Dzięki temu wiem, że życie bez zwierząt w domu, to nie życie, tylko pusta egzystencja bez celu i sensu.
dressage24.pl podaje info o śmierci Pegasusa HB..
Ruda_H   Istanbul elinden öper
17 września 2013 18:55
Pegasusa ?? Szukam, szukam i nigdzie nic o tym nie piszą ... mam nadzieje, że nic nie znajdę 🙁
co się stało z postem DressageLife, który tu był? 😲 pierwszy raz widzę, żeby re-volta zjadła posta...

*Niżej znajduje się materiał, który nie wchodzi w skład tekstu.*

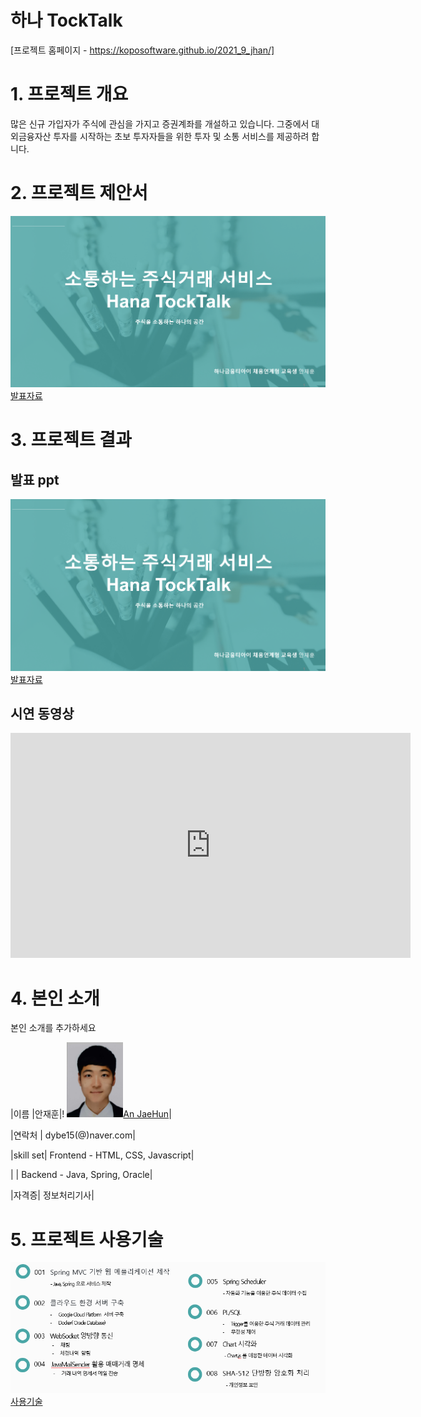 # 하나 TockTalk

[프로젝트 홈페이지 - https://koposoftware.github.io/2021_9_jhan/]

# 1. 프로젝트 개요

 많은 신규 가입자가 주식에 관심을 가지고 증권계좌를 개설하고 있습니다. 그중에서 대외금융자산 투자를 시작하는 초보 투자자들을 위한 투자 및 소통 서비스를 제공하려 합니다.

# 2. 프로젝트 제안서

   <img src="ppt.png"/>[발표자료](/ppt1.pptx)<br>


# 3. 프로젝트 결과

## 발표 ppt 
   <img src="ppt.png"/>[발표자료](/project.pptx)<br>

## 시연 동영상 

   <iframe id="ytplayer" type="text/html" width="640" height="360" src="https://www.youtube.com/embed/6LxbdIjWP04" frameborder="0"></iframe>

# 4. 본인 소개

본인 소개를 추가하세요

|이름 |안재훈|!  <img src="ANJAEHUN.jpg" width="90" height="120"/>[An JaeHun](/ANJAEHUN.jpg)|

|연락처 | dybe15(@)naver.com|

|skill set| Frontend - HTML, CSS, Javascript|

| | Backend - Java, Spring, Oracle|

|자격증|  정보처리기사|

# 5. 프로젝트 사용기술 

  <img src="skill.png"/>[사용기술](/skill.png)
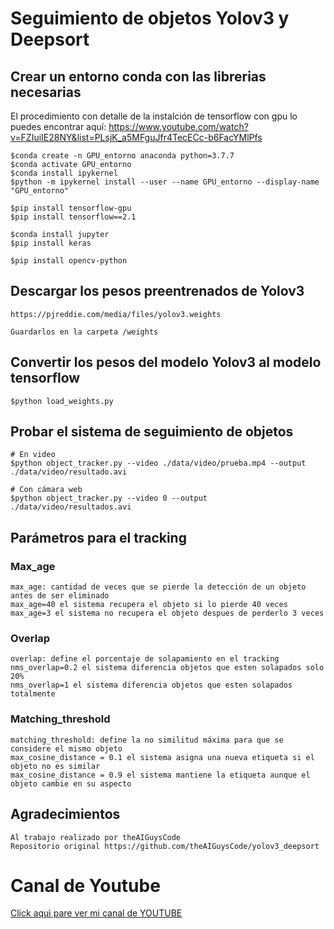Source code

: # Seguimiento de objetos Yolov3 y Deepsort

## Crear un entorno conda con las librerias necesarias

  El procedimiento con detalle de la instalción de tensorflow con gpu lo puedes encontrar aquí: https://www.youtube.com/watch?v=FZIuiIE28NY&list=PLsjK_a5MFguJfr4TecECc-b6FacYMlPfs
  
    $conda create -n GPU_entorno anaconda python=3.7.7
    $conda activate GPU_entorno
    $conda install ipykernel
    $python -m ipykernel install --user --name GPU_entorno --display-name "GPU_entorno"
    
    $pip install tensorflow-gpu
    $pip install tensorflow==2.1
    
    $conda install jupyter
    $pip install keras
    
    $pip install opencv-python
  
## Descargar los pesos preentrenados de Yolov3

    https://pjreddie.com/media/files/yolov3.weights
  
    Guardarlos en la carpeta /weights
  
## Convertir los pesos del modelo Yolov3 al modelo tensorflow

    $python load_weights.py
    
## Probar el sistema de seguimiento de objetos

    # En video
    $python object_tracker.py --video ./data/video/prueba.mp4 --output ./data/video/resultado.avi
    
    # Con cámara web
    $python object_tracker.py --video 0 --output ./data/video/resultados.avi
    
## Parámetros para el tracking

### Max_age

    max_age: cantidad de veces que se pierde la detección de un objeto antes de ser eliminado
    max_age=40 el sistema recupera el objeto si lo pierde 40 veces
    max_age=3 el sistema no recupera el objeto despues de perderlo 3 veces
 
### Overlap
    overlap: define el porcentaje de solapamiento en el tracking
    nms_overlap=0.2 el sistema diferencia objetos que esten solapados solo 20%
    nms_overlap=1 el sistema diferencia objetos que esten solapados totalmente

### Matching_threshold
    matching_threshold: define la no similitud máxima para que se considere el mismo objeto
    max_cosine_distance = 0.1 el sistema asigna una nueva etiqueta si el objeto no es similar
    max_cosine_distance = 0.9 el sistema mantiene la etiqueta aunque el objeto cambie en su aspecto
    
 ## Agradecimientos
 
    Al trabajo realizado por theAIGuysCode
    Repositorio original https://github.com/theAIGuysCode/yolov3_deepsort
 
 # **Canal de Youtube**
[Click aquì pare ver mi canal de YOUTUBE](https://www.youtube.com/channel/UCr_dJOULDvSXMHA1PSHy2rg)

edit: nieważne, nie w tym wątku go widziałam 😉
Też widzę niestety post na dressage24.pl.
Cytuję: "R.I.P. Pegasus HB 1997 - 2013 ...."
ElaPe   Radosne Galopy Sp. z o.o.
17 września 2013 19:02
co się stało z postem DressageLife, który tu był? 😲 pierwszy raz widzę, żeby re-volta zjadła posta...


a nie jest on w wątku ujeżdżęniowym czasem?
Ruda_H   Istanbul elinden öper
17 września 2013 19:03
to na dressage też właśnie widziałam ... wątpie, żeby ktoś sobie robił głupie żarty 🙁
ElaPe, był, właśnie go zlokalizowałam 😉
Ruda_H, niestety nikt sobie nie zrobił żartów - kolka. Bardzo, bardzo szkoda 🙁.
ms_konik   Две вечности сошлись в один короткий день...
17 września 2013 19:51
epk,
znaczy skręt?
Szkoda zwierzaka 🙁.
Niestety. Wielka szkoda. 🙁 Zostawił sporo bardzo dobrych koni. I w polskiej hodowli zapisał się na stałe.
Ruda_H   Istanbul elinden öper
17 września 2013 19:54
epk, łudziłam się, że jednak jest jakaś szansa, że to nie prawda ... szkoda 🙁(
Szkoda. Pocieszające jest to, że tak jak napisała epk pozostawił dał sporo db i bdb potomstwa w tym uznane ogiery.
Ruda_H, niestety nikt sobie nie zrobił żartów - kolka. Bardzo, bardzo szkoda 🙁.

Ojej 🙁 Jakoś ciągle się nie mogę pogodzić z istnieniem tej paskudnej końskiej choroby i tym jak szybko i nagle zabiera kolejne kopytne.